The line containing "list. When run" marks where to begin. Write out that line and every line after it exactly, through the last line below.

(Saved data entries)
BEGIN

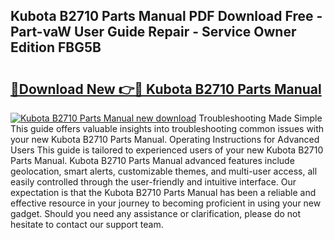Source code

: ## Kubota B2710 Parts Manual PDF Download Free - Part-vaW User Guide Repair - Service Owner Edition FBG5B

# <h2><a href="http://bc23304.oget.top/?id=Kubota+B2710+Parts+Manual">🔗Download New 👉🔴 Kubota B2710 Parts Manual</a></h2>

[![Kubota B2710 Parts Manual new download](https://i.imgur.com/5g1atiW.png)](http://bc23304.oget.top/?id=Kubota+B2710+Parts+Manual)
Troubleshooting Made Simple This guide offers valuable insights into troubleshooting common issues with your new Kubota B2710 Parts Manual. Operating Instructions for Advanced Users This guide is tailored to experienced users of your new Kubota B2710 Parts Manual. Kubota B2710 Parts Manual advanced features include geolocation, smart alerts, customizable themes, and multi-user access, all easily controlled through the user-friendly and intuitive interface. Our expectation is that the Kubota B2710 Parts Manual has been a reliable and effective resource in your journey to becoming proficient in using your new gadget. Should you need any assistance or clarification, please do not hesitate to contact our support team.
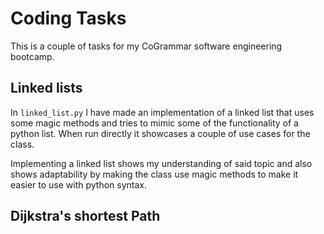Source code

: # Coding Tasks
This is a couple of tasks for my CoGrammar software engineering bootcamp.

## Linked lists
In `linked_list.py` I have made an implementation of a linked list that uses
some magic methods and tries to mimic some of the functionality of a python
list. When run directly it showcases a couple of use cases for the class.

Implementing a linked list shows my understanding of said topic and also shows
adaptability by making the class use magic methods to make it easier to use
with python syntax.

## Dijkstra's shortest Path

END

[EXPECTED ANSWER]:
list. When run directly it showcases a couple of use cases for the class.

Implementing a linked list shows my understanding of said topic and also shows
adaptability by making the class use magic methods to make it easier to use
with python syntax.

## Dijkstra's shortest Path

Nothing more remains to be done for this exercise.